= Data under study =

☆ ☆ ☆

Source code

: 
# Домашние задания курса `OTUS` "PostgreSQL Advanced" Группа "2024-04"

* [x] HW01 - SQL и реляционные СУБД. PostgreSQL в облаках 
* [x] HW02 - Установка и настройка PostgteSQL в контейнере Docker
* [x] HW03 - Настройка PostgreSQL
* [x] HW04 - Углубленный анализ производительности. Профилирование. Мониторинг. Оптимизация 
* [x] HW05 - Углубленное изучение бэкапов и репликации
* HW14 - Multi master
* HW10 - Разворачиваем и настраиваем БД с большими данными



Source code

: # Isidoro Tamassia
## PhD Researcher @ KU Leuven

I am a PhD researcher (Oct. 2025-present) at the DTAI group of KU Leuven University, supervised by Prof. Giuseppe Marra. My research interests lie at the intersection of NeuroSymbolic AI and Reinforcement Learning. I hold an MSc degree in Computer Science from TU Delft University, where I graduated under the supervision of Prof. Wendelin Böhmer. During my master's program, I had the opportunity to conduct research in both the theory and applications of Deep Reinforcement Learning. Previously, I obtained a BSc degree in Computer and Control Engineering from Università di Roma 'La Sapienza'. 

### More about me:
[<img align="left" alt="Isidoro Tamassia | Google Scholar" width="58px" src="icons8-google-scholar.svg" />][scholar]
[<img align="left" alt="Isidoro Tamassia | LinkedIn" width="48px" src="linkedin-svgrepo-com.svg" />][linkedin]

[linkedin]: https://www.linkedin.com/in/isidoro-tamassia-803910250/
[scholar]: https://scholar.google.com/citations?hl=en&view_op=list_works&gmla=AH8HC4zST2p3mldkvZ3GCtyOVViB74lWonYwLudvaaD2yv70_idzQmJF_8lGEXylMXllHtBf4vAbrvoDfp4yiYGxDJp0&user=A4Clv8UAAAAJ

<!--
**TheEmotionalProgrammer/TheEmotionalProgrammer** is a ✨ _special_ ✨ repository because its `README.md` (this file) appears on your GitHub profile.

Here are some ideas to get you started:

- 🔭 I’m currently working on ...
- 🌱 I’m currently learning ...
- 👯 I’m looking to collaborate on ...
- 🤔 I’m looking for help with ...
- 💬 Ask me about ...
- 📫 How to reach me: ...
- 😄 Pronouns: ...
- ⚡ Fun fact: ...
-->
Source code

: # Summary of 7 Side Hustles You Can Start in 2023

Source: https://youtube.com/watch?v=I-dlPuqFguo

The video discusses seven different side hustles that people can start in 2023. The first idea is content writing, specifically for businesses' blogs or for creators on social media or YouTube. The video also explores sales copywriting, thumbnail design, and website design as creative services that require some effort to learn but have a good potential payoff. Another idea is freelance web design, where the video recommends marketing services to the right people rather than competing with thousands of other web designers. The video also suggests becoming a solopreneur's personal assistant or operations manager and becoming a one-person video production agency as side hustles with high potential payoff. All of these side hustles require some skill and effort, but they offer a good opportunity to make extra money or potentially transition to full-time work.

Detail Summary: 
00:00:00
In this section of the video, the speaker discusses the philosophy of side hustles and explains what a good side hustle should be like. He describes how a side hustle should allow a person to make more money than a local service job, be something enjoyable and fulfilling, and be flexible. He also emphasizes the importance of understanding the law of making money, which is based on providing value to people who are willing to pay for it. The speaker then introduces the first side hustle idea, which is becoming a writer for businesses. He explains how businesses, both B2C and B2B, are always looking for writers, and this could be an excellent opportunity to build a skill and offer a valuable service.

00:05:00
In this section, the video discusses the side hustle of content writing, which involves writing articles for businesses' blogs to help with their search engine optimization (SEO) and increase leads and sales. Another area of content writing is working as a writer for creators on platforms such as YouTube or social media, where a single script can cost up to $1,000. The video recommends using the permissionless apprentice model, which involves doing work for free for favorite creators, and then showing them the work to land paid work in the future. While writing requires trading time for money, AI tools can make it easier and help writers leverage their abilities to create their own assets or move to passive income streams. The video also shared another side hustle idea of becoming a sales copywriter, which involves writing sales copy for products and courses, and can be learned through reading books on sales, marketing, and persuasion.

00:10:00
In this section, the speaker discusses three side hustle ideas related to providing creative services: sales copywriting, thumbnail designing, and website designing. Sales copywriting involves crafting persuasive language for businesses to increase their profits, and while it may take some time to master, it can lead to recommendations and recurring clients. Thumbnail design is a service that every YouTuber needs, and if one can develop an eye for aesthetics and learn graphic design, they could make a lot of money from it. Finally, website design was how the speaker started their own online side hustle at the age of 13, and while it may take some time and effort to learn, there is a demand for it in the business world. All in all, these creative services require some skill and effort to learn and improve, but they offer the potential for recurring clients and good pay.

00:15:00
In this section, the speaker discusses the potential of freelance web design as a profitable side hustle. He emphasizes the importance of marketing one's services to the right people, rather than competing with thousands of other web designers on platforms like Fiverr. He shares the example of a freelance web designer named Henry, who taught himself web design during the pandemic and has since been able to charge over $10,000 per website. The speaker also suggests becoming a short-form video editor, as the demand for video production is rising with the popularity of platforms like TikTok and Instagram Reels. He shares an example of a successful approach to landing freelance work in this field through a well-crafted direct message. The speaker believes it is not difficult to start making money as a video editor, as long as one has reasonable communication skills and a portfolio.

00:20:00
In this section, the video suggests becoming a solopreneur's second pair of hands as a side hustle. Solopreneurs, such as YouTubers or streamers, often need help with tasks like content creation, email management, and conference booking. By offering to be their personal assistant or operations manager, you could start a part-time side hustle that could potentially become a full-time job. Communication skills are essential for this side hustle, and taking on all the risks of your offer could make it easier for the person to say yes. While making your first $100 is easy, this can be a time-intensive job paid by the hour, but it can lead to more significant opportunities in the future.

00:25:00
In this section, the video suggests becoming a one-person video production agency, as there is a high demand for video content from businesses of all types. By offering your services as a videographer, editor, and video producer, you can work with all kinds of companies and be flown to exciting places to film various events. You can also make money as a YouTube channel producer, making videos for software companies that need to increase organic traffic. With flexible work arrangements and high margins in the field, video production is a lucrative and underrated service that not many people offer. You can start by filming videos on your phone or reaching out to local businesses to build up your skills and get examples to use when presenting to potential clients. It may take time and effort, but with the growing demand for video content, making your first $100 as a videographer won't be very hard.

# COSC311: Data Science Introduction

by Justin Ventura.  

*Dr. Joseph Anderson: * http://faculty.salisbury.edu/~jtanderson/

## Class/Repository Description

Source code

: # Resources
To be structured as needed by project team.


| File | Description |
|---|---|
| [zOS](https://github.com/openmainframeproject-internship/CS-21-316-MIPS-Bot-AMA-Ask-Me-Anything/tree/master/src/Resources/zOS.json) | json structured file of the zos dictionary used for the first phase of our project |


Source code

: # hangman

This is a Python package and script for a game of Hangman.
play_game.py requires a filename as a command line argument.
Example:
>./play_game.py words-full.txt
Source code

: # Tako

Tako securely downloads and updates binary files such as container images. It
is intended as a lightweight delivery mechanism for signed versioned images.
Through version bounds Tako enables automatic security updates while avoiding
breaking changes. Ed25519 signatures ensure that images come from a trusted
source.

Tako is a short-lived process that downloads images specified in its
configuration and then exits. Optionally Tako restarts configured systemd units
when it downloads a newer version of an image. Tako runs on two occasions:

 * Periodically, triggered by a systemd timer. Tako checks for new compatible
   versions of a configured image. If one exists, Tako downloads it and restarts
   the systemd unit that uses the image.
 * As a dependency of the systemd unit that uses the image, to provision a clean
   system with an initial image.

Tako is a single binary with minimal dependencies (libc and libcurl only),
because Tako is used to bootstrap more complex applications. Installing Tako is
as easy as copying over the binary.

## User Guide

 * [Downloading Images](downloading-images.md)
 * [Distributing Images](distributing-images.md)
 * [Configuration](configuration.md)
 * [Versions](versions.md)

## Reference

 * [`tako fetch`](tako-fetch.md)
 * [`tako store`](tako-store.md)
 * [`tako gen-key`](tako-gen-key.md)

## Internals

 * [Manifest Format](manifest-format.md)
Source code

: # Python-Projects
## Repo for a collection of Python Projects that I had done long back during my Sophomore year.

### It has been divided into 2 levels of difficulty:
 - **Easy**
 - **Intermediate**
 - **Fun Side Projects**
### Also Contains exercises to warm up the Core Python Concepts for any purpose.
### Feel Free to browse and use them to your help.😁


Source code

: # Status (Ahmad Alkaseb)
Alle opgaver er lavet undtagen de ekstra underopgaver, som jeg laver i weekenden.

☆ ☆ ☆

= Try it =
Filter the records down to the lines that contain the string "left", and copy those lines.

= Expected answer =
[<img align="left" alt="Isidoro Tamassia | Google Scholar" width="58px" src="icons8-google-scholar.svg" />][scholar]
[<img align="left" alt="Isidoro Tamassia | LinkedIn" width="48px" src="linkedin-svgrepo-com.svg" />][linkedin]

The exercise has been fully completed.